Western leaders have stepped up preparations for any Russian military action in Ukraine, with the US focusing on how to protect energy supplies and US President Joe Biden saying he would consider imposing direct sanctions on Russian President Vladimir Putin.
Tensions remained high after NATO said on Monday it was putting its forces on standby and bolstering Eastern Europe with more ships and fighter jets in response to a Russian troop buildup near its border with Ukraine.
Russia, which denied planning an attack, said it was watching with “great concern”. Kremlin spokesman Dmitry Peskov repeated Moscow’s line that the crisis is caused by US and NATO actions, not Russian troop buildups.
Ukrainian President Volodymyr Zelenskyy, in a televised address on Tuesday evening, urged his compatriots to remain calm and said work was underway to bring about a meeting between him and the leaders of Russia, Germany and France.
“There are no rose-colored glasses, no childish illusions, not everything is easy… But there is hope,” he said.
The United States and the European Union have threatened economic sanctions if Russia were to launch an invasion and Western leaders have said unity is paramount, although differences have emerged between European nations over how best to react .
Biden repeated on Tuesday that there were no plans to send US troops to Ukraine, which is not a NATO member, but said he would consider imposing direct sanctions on Putin and that there would be “enormous consequences” if Russia were to invade.
Journalists asked Biden if he would personally punish Putin if he invaded Ukraine.
“Yes,” he said. “I would see that.”
British Prime Minister Boris Johnson has urged European allies to be ready to deploy sanctions as soon as there is an incursion.
“It is absolutely vital that … the West is united now, because it is our unity now that will be much more effective in deterring any Russian aggression,” he told parliament on Tuesday.
He said the UK was discussing the possibility of banning Russia from the Swift global payment system with the US, one of several potential moves to punish Moscow if it launched an offensive.
In Washington, senior Biden administration officials said the United States was in talks with major energy-producing countries and companies around the world about a possible diversion of supplies to Europe if the Russia invaded Ukraine.
Speaking to reporters on a call, officials did not name the countries or companies involved in talks to protect supplies from Europe, but said they included a wide range of suppliers, including sellers of liquefied natural gas (LNG).
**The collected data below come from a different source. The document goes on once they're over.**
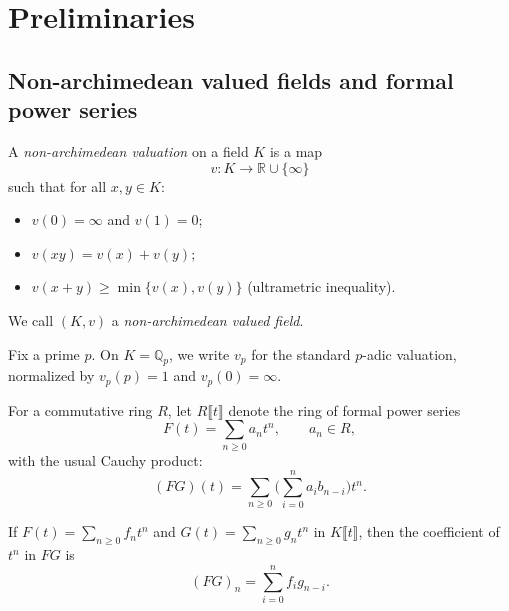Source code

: \section{Preliminaries}

\subsection{Non-archimedean valued fields and formal power series}

\begin{definition}
  \label{def:nonarch_valuation}
  
  A \emph{non-archimedean valuation} on a field $K$ is a map
  \[
    v : K \to \mathbb{R}\cup\{\infty\}
  \]
  such that for all $x,y\in K$:
  \begin{itemize}
    \item $v(0)=\infty$ and $v(1)=0$;
    \item $v(xy)=v(x)+v(y)$;
    \item $v(x+y)\ge \min\{v(x),v(y)\}$ (ultrametric inequality).
  \end{itemize}
  We call $(K,v)$ a \emph{non-archimedean valued field}.
\end{definition}

\begin{definition}
  \label{def:vp_Qp}
  
  \leanok
  
  
  Fix a prime $p$. On $K=\mathbb{Q}_p$, we write $v_p$ for the standard $p$-adic valuation,
  normalized by $v_p(p)=1$ and $v_p(0)=\infty$.
\end{definition}

\begin{definition}
  \label{def:fps_ring}
  
  \uses{}
  \leanok
  For a commutative ring $R$, let $R\llbracket t\rrbracket$ denote the ring of formal power series
  \[
    F(t)=\sum_{n\ge 0} a_n t^n,\qquad a_n\in R,
  \]
  with the usual Cauchy product:
  \[
    (FG)(t)=\sum_{n\ge 0}\Big(\sum_{i=0}^n a_i b_{n-i}\Big)t^n.
  \]
\end{definition}

\begin{lemma}
  \label{lem:coeff_mul}
  
  \leanok
  
  
  If $F(t)=\sum_{n\ge 0} f_n t^n$ and $G(t)=\sum_{n\ge 0} g_n t^n$ in $K\llbracket t\rrbracket$, then
  the coefficient of $t^n$ in $FG$ is
  \[
    (FG)_n = \sum_{i=0}^n f_i g_{n-i}.
  \]
\end{lemma}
“We have been working to identify additional volumes of non-Russian natural gas from various regions of the world; from North Africa and the Middle East to Asia and the United States,” a senior administration official said, speaking on condition of anonymity.
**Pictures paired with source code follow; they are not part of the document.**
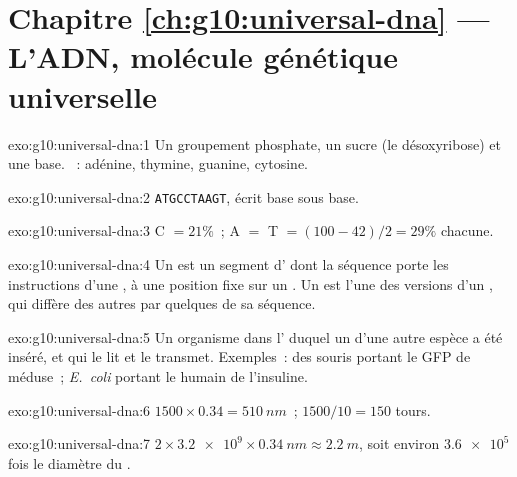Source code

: \section*{Chapitre \ref{ch:g10:universal-dna} --- L'ADN, molécule génétique universelle}

\begin{solution}{exo:g10:universal-dna:1}
Un groupement phosphate, un sucre (le désoxyribose) et une base.
~: adénine, thymine, guanine, cytosine.
\end{solution}

\begin{solution}{exo:g10:universal-dna:2}
\texttt{ATGCCTAAGT}, écrit base sous base.
\end{solution}

\begin{solution}{exo:g10:universal-dna:3}
C $= 21\%$~; A $=$ T $= (100 - 42)/2 = 29\%$ chacune.
\end{solution}

\begin{solution}{exo:g10:universal-dna:4}
Un  est un segment d' dont la séquence porte les instructions
d'une , à une position fixe sur un . Un  est
l'une des versions d'un , qui diffère des autres par quelques 
de sa séquence.
\end{solution}

\begin{solution}{exo:g10:universal-dna:5}
Un organisme dans l' duquel un  d'une autre espèce a été
inséré, et qui le lit et le transmet. Exemples~: des souris portant le
 GFP de méduse~; \emph{E.~coli} portant le  humain de
l'insuline.
\end{solution}

\begin{solution}{exo:g10:universal-dna:6}
$1500 \times 0.34 = \qty{510}{nm}$~; $1500/10 = 150$ tours.
\end{solution}

\begin{solution}{exo:g10:universal-dna:7}
$2 \times \num{3.2e9} \times \qty{0.34}{nm} \approx \qty{2.2}{m}$, soit
environ $\num{3.6e5}$ fois le diamètre du .
\end{solution}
“As a result, we are…in talks with major natural gas producers around the world to understand their ability and willingness to temporarily increase natural gas production and allocate those volumes to European buyers.”
The EU depends on Russia for around a third of its gas supplies. Any disruption in gas supplies from Russia to Europe would exacerbate an existing energy crisis caused by shortages.
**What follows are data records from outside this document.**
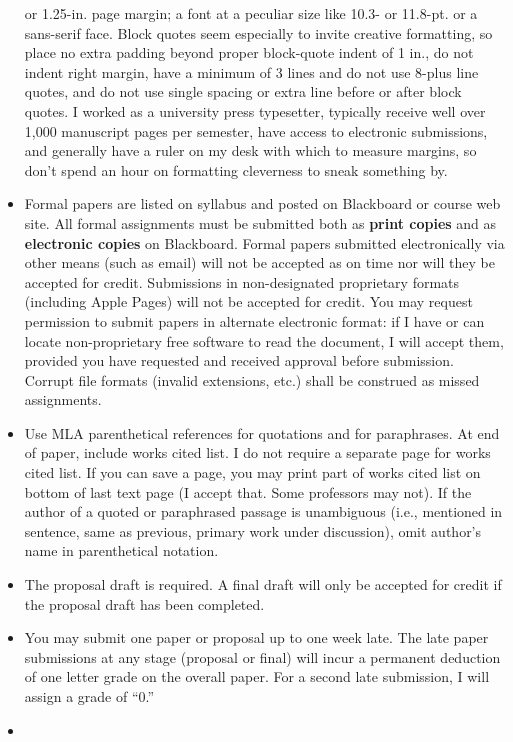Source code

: \documentclass[]{article}
\begin{document}
\begin{itemize}
  or 1.25-in. page margin; a font at a peculiar size like 10.3- or
  11.8-pt. or a sans-serif face. Block quotes seem especially to invite
  creative formatting, so place no extra padding beyond proper
  block-quote indent of 1 in., do not indent right margin, have a
  minimum of 3 lines and do not use 8-plus line quotes, and do not use
  single spacing or extra line before or after block quotes. I worked as
  a university press typesetter, typically receive well over 1,000
  manuscript pages per semester, have access to electronic submissions,
  and generally have a ruler on my desk with which to measure margins,
  so don't spend an hour on formatting cleverness to sneak something by.
\item
  Formal papers are listed on syllabus and posted on Blackboard or
  course web site. All formal assignments must be submitted both as
  \textbf{print copies} and as \textbf{electronic copies} on Blackboard.
  Formal papers submitted electronically via other means (such as email)
  will not be accepted as on time nor will they be accepted for credit.
  Submissions in non-designated proprietary formats (including Apple
  Pages) will not be accepted for credit. You may request permission to
  submit papers in alternate electronic format: if I have or can locate
  non-proprietary free software to read the document, I will accept
  them, provided you have requested and received approval before
  submission. Corrupt file formats (invalid extensions, etc.) shall be
  construed as missed assignments.
\item
  Use MLA parenthetical references for quotations and for paraphrases.
  At end of paper, include works cited list. I do not require a separate
  page for works cited list. If you can save a page, you may print part
  of works cited list on bottom of last text page (I accept that. Some
  professors may not). If the author of a quoted or paraphrased passage
  is unambiguous (i.e., mentioned in sentence, same as previous, primary
  work under discussion), omit author's name in parenthetical notation.
\item
  The proposal draft is required. A final draft will only be accepted
  for credit if the proposal draft has been completed.
\item
  You may submit one paper or proposal up to one week late. The late
  paper submissions at any stage (proposal or final) will incur a
  permanent deduction of one letter grade on the overall paper. For a
  second late submission, I will assign a grade of ``0.''
\item

\end{itemize}
\end{document}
“To ensure Europe is able to weather the winter and spring, we expect to be ready to secure alternative supplies covering a large majority of the potential shortfall,” the official said.
Russia has tens of thousands of troops near Ukraine and demands security guarantees from the West, including a NATO pledge never to admit Ukraine. Moscow sees the former Soviet republic as a buffer between Russia and NATO countries.
Fearing an attack could occur soon, Canada said on Tuesday it was temporarily withdrawing the families of its diplomats from Ukraine and the Swedish Foreign Ministry said it advised against all non-essential travel to Ukraine and all travel to Crimea and two regions of eastern Ukraine.
The US State Department said it was ordering family members of diplomats to leave and the UK said it was removing some staff and dependents from its embassy in Kyiv.
The United States has committed more than $650 million in security assistance to Ukraine over the past year and more than $2.7 billion in total since 2014, when Russia annexed the peninsula. Crimean Ukrainian.
A US plane carrying military equipment and ammunition landed in Kiev on Tuesday, the third shipment of a $200 million security package to bolster Ukraine.
The US Department of Defense said on Monday that about 8,500 US troops had been placed on heightened alert and were awaiting orders to deploy to the region, should Russia invade Ukraine.
On Tuesday, the Russian military announced that it was carrying out new exercises involving 6,000 soldiers near Ukraine and in the Crimea region. The drills included gunnery drills with fighter jets, bombers, anti-aircraft systems and ships from the Black Sea and Caspian fleets, the defense ministry said.
Pavel Felgenhauer, an independent defense and military analyst based in Moscow, said the ongoing crisis is creating “fear” among many Russian citizens.
“A real confrontation with the West and a possible war with Ukraine is not what people really want,” Felgenhauer told Al Jazeera from the Russian capital.
“There is an effect of a kind of rallying around the flag in times of crisis, but there is a lot of fear, people are afraid of war… it is obvious, and many hope that this will not happen. is that some kind of… great power gamble, that it’s a tightrope and there won’t be a war.
So far, NATO has around 4,000 troops in multinational battalions in Estonia, Lithuania, Latvia and Poland, supported by tanks, air defenses and intelligence and surveillance units.